IPネットワークにストレージのデータを流す――IP-SANを実現するiSCSIのテクノロジファイバチャネルか?IPか? SANテクノロジー最前線(1/3 ページ)

SANの接続にはファイバチャネルが一般的に使われるが、光ファイバを利用するため、コストなどの面で問題がある。この問題を解決するのがIPネットワークを利用するIP-SANだ。このIP-SANを実現するiSCSIとはどんなものなのだろうか。

» 2006年07月21日 08時00分 公開
[ITmedia]

IP-SANを実現するテクノロジ

 IP-SANを実現するテクノロジには、FCIP(Fibre Channel over IP)、iFCP(Internet Fibre Channel Protocol)、iSCSIという3つの種類がある。このうち、FCIPとiFCPは、すでに構築されているFC-SANを補完するために用いられる技術であり、FC-SANの代替としてファイバチャネルを利用しない低コストSANを構築する場合に用いられるのがiSCSIだ。IP-SANはiSCSIの代名詞として利用されることもある。

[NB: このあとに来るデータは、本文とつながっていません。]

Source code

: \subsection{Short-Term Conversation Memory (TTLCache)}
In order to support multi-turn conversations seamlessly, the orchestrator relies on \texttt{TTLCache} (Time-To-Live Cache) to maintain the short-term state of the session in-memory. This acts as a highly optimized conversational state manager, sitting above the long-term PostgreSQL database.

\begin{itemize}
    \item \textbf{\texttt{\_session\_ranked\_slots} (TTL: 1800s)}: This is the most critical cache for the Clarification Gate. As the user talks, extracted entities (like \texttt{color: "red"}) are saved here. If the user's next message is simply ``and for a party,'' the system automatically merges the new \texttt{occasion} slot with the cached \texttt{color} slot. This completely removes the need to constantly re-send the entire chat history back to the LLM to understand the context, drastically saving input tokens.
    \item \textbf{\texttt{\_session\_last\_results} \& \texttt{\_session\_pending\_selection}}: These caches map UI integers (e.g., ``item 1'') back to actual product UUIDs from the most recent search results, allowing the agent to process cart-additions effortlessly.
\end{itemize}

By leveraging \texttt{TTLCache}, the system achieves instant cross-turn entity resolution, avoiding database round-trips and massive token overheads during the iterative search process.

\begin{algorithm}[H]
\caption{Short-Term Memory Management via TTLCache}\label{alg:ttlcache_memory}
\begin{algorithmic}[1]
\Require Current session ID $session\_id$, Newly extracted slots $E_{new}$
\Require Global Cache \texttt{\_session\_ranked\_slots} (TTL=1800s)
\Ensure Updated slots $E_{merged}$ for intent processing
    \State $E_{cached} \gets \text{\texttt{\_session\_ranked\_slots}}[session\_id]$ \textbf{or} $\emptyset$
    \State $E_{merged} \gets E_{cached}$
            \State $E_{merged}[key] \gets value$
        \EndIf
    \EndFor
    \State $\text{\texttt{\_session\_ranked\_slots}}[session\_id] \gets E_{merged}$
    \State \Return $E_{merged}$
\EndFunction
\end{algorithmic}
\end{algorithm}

 FCIPは、旧ルーセント・テクノロジー(現アルカテル)が中心となって開発したもの。ファイバチャネルの機能を最大限に利用しつつ、IPネットワークを利用することで伝送距離を伸ばそうというものだ。IPネットワークは、独立した複数のFC-SANを接続するトンネリングとしてのみ利用し、IPトンネルにより相互接続されたFC-SANは、仮想的に大きなFC-SANとしてストレージを構成できる(図1)。IPネットワークとファイバチャネルとの接続は、ギガビットイーサネットを搭載したFCスイッチを用いる。

図1 FCIPでは、複数のFC-SANをIPネットワークで接続して仮想的に1つのSANを構成する

 iFCPは、旧ニシャンシステムズ(現マックデータ)が提唱したもの。FCIPでは、トンネリングによってファイバチャネルフレームをそのまま使って相互接続するが、iFCPはFCのアドレスとIPアドレスをマッピングしてルーティングを行うIPファブリックを利用する。それぞれのFC-SANは独立して管理される。

図2 iFCPは複数のSANをIPネットワークで接続し、それぞれは独立したSANとして管理する

 iSCSIは、シスコやIBMが中心となって開発したもので、イーサネット上のIPパケットにSCSIコマンドを包み込み、ストレージに直接送るプロトコルだ。伝送媒体がファイバチャネルからIPネットワークに代わったと考えればよい(図3)。アプリケーションはiSCSIを意識せず、ローカルのストレージにアクセスするようにストレージにアクセスできる。ディスクの読み書きは、ローカルストレージやFC-SANと同じくブロック単位で扱われる。前回簡単に説明したようなパフォーマンスや管理面などIP-SANの特徴は、そのままiSCSIの特徴でもある。

図3 iSCSIはストレージの接続にIPネットワークを使う。IPネットワーク上でSANを実現するのはこの方式になる

 iSCSIは、IETF(Internet Engineering Task Force)のIPストレージワーキンググループで行われ、SNIA(Storage Network Industry Association)のIPストレージフォーラムがiSCSIの標準化のサポートと普及活動を行っている。